After Tuesday;'s vote, the Santa Monica Coalition for a Livable City (SMCLC), which filed the lawsuit, issued the following statement.

"It’s unfortunate that the City wouldn’t listen to us, to our lawyers or to the public, compelling residents to ask a court to step in so the City wouldn’t violate the law by continuing to negotiate a development agreement for this wildly unpopular project," the Coalition said in a statement Wednesday.

"As a result, the City will have to pay legal fees over $100,000 to SMCLC’s lawyers to settle this important lawsuit in the public interest.

"No money was sought by SMCLC and the entire settlement constitutes reasonable attorneys’ fees and costs incurred in the lawsuit," the Coalition wrote.

The Coalition, which had been raising funds to pay the legal fees, asked donors what they wanted to do with the money.

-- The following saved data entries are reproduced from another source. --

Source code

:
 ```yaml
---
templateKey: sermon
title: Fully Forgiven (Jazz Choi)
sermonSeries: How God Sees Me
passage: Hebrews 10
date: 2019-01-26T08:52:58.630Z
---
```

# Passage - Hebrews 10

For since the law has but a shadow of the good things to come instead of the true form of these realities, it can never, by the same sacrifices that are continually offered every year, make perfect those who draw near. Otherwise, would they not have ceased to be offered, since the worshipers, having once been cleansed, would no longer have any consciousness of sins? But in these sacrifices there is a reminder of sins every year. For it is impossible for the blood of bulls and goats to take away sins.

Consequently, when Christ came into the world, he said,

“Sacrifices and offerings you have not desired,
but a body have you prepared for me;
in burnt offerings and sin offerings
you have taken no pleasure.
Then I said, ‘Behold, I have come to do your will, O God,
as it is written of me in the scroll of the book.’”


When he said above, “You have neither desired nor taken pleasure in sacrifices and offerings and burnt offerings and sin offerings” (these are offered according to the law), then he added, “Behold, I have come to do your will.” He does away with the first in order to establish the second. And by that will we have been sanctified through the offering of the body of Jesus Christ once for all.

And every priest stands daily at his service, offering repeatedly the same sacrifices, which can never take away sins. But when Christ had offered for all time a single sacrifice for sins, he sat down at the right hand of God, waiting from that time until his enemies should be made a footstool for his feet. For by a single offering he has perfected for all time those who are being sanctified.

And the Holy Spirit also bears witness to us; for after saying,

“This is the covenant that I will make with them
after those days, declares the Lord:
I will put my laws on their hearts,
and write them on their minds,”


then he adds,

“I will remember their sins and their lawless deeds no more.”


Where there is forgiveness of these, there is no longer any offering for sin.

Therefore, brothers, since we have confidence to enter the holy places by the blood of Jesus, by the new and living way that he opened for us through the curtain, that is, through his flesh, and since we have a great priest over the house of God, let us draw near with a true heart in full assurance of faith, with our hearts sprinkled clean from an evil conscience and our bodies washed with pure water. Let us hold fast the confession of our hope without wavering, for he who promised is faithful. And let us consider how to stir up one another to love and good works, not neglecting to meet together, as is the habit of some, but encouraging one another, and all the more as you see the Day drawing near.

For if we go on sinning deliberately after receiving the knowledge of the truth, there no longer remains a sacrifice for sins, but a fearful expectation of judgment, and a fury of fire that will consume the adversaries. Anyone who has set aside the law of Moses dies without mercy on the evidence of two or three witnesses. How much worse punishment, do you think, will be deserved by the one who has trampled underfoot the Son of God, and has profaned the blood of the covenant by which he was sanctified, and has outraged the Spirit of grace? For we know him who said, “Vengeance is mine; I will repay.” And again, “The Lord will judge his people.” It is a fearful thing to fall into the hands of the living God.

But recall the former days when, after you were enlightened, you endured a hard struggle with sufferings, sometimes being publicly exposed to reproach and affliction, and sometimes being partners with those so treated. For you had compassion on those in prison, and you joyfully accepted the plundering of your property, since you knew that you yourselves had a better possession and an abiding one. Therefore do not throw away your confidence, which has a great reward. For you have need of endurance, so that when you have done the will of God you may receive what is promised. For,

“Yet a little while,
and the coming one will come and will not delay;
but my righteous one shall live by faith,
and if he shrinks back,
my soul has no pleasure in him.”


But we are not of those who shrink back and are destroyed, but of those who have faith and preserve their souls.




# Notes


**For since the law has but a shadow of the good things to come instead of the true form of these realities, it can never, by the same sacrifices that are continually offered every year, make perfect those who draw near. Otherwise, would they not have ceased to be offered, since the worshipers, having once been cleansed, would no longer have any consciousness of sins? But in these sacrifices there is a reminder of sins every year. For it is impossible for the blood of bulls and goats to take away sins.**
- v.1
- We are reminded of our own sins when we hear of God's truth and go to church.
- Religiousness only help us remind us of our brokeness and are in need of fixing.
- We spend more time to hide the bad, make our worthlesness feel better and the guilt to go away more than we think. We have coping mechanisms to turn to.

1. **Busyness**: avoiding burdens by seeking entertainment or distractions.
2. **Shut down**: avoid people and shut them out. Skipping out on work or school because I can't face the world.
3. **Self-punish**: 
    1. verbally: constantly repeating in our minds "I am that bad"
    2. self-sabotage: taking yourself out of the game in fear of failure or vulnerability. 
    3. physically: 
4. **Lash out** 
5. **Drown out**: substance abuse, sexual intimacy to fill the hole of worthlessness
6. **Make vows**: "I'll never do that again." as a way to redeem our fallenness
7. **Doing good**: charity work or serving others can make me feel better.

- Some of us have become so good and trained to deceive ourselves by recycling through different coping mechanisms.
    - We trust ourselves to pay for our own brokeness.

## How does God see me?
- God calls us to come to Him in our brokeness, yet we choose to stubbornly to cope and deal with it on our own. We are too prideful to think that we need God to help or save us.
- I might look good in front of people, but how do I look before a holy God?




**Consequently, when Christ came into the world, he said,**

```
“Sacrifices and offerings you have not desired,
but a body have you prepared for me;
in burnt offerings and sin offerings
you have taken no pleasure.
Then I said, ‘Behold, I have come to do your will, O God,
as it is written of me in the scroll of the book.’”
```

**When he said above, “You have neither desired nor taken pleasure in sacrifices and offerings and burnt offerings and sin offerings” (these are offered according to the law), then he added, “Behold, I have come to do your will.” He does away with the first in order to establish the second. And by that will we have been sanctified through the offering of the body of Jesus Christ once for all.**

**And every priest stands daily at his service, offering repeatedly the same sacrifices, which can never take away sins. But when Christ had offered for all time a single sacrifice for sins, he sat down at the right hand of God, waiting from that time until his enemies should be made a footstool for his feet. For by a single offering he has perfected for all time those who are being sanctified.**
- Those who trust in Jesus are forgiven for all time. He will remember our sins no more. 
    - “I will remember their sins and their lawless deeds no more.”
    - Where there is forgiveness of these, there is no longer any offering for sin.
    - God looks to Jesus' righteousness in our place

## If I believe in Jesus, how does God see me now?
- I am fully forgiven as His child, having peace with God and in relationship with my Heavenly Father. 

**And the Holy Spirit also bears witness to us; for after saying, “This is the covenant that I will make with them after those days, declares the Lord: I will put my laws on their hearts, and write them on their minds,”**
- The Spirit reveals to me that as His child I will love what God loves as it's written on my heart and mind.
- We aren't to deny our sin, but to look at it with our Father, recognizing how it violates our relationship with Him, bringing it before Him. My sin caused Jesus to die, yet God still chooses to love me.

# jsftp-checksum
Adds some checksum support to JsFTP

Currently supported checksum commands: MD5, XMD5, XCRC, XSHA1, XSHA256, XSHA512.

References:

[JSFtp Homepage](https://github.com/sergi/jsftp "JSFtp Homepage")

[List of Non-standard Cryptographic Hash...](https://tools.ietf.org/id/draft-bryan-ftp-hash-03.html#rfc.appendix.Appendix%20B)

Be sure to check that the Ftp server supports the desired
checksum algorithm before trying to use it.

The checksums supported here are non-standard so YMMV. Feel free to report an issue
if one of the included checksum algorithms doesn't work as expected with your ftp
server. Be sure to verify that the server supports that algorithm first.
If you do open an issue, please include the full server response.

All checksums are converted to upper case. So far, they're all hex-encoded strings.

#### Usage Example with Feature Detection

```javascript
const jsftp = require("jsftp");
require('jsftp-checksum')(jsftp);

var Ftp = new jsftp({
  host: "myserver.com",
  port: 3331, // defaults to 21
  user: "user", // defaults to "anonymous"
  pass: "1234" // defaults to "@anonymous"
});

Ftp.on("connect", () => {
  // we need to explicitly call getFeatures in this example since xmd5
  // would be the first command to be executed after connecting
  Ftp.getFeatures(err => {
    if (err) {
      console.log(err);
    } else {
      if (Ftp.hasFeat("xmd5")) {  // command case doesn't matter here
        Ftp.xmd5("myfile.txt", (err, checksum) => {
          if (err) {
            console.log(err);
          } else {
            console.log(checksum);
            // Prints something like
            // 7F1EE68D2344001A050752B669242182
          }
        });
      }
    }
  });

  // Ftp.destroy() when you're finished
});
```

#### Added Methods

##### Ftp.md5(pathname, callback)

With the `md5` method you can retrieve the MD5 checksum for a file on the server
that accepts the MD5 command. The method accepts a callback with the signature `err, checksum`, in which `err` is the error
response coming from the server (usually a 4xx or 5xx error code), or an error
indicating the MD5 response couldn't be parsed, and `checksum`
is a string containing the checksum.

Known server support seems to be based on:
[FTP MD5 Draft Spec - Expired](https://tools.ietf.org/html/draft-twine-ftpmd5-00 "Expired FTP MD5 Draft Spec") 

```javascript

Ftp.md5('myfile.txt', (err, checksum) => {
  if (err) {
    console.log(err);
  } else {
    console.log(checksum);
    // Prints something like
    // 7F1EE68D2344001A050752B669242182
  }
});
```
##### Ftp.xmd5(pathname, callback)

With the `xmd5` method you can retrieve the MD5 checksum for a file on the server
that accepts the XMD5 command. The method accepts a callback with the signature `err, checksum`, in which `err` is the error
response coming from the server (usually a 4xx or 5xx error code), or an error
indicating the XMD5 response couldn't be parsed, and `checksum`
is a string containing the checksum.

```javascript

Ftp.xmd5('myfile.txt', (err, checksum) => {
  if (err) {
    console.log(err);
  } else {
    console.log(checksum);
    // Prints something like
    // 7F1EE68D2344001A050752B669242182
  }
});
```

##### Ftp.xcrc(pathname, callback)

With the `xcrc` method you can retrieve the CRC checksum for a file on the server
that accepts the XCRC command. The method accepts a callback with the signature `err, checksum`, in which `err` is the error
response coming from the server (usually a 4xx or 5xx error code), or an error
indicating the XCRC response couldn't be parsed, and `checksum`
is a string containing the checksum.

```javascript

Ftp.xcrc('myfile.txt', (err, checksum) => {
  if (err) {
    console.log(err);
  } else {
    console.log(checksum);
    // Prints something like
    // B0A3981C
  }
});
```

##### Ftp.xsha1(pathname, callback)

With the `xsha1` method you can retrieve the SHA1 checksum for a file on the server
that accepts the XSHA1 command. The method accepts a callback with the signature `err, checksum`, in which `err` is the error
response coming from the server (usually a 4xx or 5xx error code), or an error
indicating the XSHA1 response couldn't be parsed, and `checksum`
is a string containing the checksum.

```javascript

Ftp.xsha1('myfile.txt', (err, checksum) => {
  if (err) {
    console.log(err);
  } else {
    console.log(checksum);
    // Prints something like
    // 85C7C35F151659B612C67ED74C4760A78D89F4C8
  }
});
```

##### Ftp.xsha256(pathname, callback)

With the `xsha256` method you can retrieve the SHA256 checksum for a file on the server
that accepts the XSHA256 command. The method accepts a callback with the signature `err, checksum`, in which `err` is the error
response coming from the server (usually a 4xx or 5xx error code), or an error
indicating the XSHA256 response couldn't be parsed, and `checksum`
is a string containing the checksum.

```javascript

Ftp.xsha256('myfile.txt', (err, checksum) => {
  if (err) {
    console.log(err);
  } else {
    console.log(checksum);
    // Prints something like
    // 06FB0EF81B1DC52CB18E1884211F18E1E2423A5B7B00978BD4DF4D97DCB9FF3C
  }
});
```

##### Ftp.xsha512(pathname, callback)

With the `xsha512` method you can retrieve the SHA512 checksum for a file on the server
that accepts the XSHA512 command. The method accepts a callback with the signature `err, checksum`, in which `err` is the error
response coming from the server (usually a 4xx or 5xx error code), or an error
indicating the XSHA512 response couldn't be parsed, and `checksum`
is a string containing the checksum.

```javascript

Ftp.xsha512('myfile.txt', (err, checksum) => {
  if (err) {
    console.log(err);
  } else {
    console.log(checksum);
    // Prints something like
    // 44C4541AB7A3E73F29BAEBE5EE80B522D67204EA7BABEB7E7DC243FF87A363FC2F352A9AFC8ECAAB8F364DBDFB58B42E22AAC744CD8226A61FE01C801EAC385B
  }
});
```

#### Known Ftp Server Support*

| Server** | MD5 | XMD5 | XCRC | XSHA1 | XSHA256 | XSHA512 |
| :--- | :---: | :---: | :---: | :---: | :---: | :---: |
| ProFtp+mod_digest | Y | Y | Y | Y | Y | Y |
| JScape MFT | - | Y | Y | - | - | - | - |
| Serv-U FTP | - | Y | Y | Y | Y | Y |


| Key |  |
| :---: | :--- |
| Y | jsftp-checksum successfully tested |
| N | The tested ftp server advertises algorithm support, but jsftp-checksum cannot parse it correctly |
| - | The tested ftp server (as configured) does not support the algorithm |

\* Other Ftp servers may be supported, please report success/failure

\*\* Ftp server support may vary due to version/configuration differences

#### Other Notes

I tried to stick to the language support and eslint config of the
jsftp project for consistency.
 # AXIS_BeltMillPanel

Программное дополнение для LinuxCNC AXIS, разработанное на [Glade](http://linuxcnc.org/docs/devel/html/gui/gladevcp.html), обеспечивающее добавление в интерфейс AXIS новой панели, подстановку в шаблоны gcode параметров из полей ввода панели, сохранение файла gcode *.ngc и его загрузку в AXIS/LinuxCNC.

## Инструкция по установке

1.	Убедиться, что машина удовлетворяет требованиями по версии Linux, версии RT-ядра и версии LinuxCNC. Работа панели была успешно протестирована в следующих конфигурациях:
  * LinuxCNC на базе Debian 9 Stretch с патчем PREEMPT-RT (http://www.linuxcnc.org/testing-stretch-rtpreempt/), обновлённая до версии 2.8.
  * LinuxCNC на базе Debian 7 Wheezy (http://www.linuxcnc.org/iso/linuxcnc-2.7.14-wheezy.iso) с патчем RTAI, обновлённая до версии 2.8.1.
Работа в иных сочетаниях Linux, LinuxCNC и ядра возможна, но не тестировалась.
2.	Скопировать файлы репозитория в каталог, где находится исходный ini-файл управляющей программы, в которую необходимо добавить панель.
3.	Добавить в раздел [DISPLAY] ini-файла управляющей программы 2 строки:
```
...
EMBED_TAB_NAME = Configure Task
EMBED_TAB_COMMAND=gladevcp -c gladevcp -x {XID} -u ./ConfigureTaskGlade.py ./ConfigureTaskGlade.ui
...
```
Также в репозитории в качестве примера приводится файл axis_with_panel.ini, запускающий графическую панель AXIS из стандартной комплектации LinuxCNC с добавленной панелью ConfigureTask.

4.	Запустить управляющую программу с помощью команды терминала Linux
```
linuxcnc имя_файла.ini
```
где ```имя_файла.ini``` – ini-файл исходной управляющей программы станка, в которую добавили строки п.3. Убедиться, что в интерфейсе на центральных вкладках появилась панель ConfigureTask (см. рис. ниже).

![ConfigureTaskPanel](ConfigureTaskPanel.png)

"This settlement will enable us to reach out to (neighborhood groups), as well as individual donors, to ask whether they want their donation returned, or for those funds to be used by SMCLC," the Coalition wrote.

The money would be used "for future campaigns as we continue to fight for residents to have a seat at the table when important decisions are made by our City."

Interim City Attorney George Cardona said that in the settlement approved by the Council, the City does not admit to the allegations made in the case, nor does it agree with the merits of the attorneys fees.

The claims, Cardona said, were "rendered moot" when the Council voted 4 to 3 in December to end negotiations with Clarett West over the 357,000-square-foot mixed-use project on City owned land.

In the narrow vote, Mayor Sue Himmelrich, the lone Councilmember who opposed continuing negotiations in July, was joined by Brock, de la Torre and Parra one week after they were sworn into office.

To obtain attorneys fees, the Coalition's attorney, Strumwasser & Woocher LLP, would have had to show that the lawsuit was a driver in the Council's decision to drop the suit.

In their declarations supporting the attorneys fees, Brock, de la Torre and Parra all said "one of the key reasons I voted to terminate negotiations was to bring the City into compliance with the Surplus Land Act."

It likely marked the first time Santa Monica Councilmembers made such declarations on behalf of plaintiffs in a lawsuit against the City ("New Councilmembers Support Legal Fees for Attorneys Who Sued the City," May 4, 2021).

The three new Councilmembers had opposed The Plaza project in their successful campaigns for three full-term Council seats last November.